§ **What the task requires**
Show every line of the records below that contains the word "VERSION".

§

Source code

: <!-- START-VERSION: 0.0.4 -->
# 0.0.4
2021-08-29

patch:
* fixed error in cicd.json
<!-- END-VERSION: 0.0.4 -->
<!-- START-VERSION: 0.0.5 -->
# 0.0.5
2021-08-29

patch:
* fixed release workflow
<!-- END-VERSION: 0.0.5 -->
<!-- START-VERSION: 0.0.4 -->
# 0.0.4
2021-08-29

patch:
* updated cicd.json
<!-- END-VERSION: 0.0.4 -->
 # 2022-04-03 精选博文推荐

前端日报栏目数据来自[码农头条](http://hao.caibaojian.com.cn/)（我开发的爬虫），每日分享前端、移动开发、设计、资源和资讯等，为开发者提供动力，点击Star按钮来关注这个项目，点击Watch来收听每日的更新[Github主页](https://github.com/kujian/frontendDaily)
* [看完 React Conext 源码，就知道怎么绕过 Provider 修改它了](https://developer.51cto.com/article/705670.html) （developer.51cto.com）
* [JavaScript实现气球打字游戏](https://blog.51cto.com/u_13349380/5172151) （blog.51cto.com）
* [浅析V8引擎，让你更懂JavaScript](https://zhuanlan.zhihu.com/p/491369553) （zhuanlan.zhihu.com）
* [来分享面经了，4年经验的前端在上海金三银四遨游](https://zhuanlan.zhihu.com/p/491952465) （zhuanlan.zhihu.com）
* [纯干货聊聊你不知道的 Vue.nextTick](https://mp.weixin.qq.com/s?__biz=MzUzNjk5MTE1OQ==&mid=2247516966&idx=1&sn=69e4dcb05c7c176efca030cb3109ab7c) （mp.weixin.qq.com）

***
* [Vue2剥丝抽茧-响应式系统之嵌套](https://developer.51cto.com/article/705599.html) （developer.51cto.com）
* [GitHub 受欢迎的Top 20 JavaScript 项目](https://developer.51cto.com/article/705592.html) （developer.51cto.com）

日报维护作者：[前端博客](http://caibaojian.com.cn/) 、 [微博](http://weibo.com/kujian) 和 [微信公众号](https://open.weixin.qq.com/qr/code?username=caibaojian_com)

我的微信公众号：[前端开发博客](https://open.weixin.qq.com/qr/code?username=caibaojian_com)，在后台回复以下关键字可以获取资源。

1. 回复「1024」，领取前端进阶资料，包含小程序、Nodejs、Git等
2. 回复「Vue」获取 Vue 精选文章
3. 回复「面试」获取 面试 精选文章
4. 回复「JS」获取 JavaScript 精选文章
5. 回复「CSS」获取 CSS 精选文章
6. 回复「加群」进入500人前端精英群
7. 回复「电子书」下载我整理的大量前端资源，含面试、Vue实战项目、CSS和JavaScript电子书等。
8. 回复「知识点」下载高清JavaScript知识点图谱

§

§ **Your solution**
: <!-- START-VERSION: 0.0.4 -->
<!-- END-VERSION: 0.0.4 -->
<!-- START-VERSION: 0.0.5 -->
<!-- END-VERSION: 0.0.5 -->
<!-- START-VERSION: 0.0.4 -->
<!-- END-VERSION: 0.0.4 -->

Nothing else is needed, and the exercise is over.